Chegamos mesmo à final do torneio escolar. O mesmo já não se podia dizer em
relação ao rendimento escolar. Era a turma i, a última do 7º ano a ser
constituída. Nela couberam os repetentes e aqueles cujos pais não regatearam a
entrada dos filhos para turmas com letras antes do i. Penso que ainda hoje este tipo de situação acontece nas escolas.
Ganhamos aos oitavos, nonos, décimos
e décimos primeiros anos. Eu era o mais novo da turma e da equipa com 13 anos.

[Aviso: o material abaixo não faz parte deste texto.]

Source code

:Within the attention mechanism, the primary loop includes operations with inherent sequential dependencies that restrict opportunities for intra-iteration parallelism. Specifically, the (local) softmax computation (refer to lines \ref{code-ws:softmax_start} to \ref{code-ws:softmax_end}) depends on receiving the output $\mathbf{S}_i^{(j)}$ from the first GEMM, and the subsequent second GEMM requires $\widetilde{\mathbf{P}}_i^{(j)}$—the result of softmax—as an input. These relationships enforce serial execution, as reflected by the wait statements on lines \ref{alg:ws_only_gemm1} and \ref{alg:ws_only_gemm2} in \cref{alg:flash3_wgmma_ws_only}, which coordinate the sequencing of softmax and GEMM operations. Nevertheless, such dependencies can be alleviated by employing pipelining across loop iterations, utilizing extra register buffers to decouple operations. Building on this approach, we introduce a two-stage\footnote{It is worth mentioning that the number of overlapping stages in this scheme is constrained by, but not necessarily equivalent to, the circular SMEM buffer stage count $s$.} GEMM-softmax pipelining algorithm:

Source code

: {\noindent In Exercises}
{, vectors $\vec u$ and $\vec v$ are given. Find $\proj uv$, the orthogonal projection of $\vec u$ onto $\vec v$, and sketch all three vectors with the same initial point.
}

Os restantes elementos tinham 14, 16 e até 17 anos.
Malta com várias
repetências. A vontade de jogar à bola era inversamente proporcional à vontade
de estudar. Nesse ano, os casos de indisciplina sucediam-se a um ritmo
vertiginoso. Era rara a semana que não houvesse um conselho de turma. Tenho uma
vaga ideia que só não ganhamos a final do torneio porque o nosso melhor jogador
estava suspenso das aulas.
Era um craque
fabuloso, mas com manifestas dificuldades emocionais. Não aceitava ser
contrariado. Tinha uma baixa resistência à frustração. Provavelmente por essa razão não conseguiu ter uma carreira futebolística num clube importante.
Uma vez na aula ameaçou
bater na professora de Inglês - que tinha a pouca abonatória alcunha de Cavalo
de Tróia. A senhora era feia, falava muito alto, num tom estridente e irritante,
dando vários indícios que ouvia muito mal. Temi pela sua integridade física.
Alguém terá convencido o M. a sair da sala para que não chegasse a vias de
facto com a professora.
O M. tinha carapinha farta até aos ombros, num estilo próprio dos
anos oitenta do século passado. A nossa preocupação nos jogos era passar-lhe a
bola que ele resolvia a nosso favor. Deixou de aparecer na escola ainda antes
do ano lectivo acabar. Só voltei a ouvir falar dele uns bons anos mais tarde.
Disseram-me que tinha morrido a trabalhar ao volante de um camião.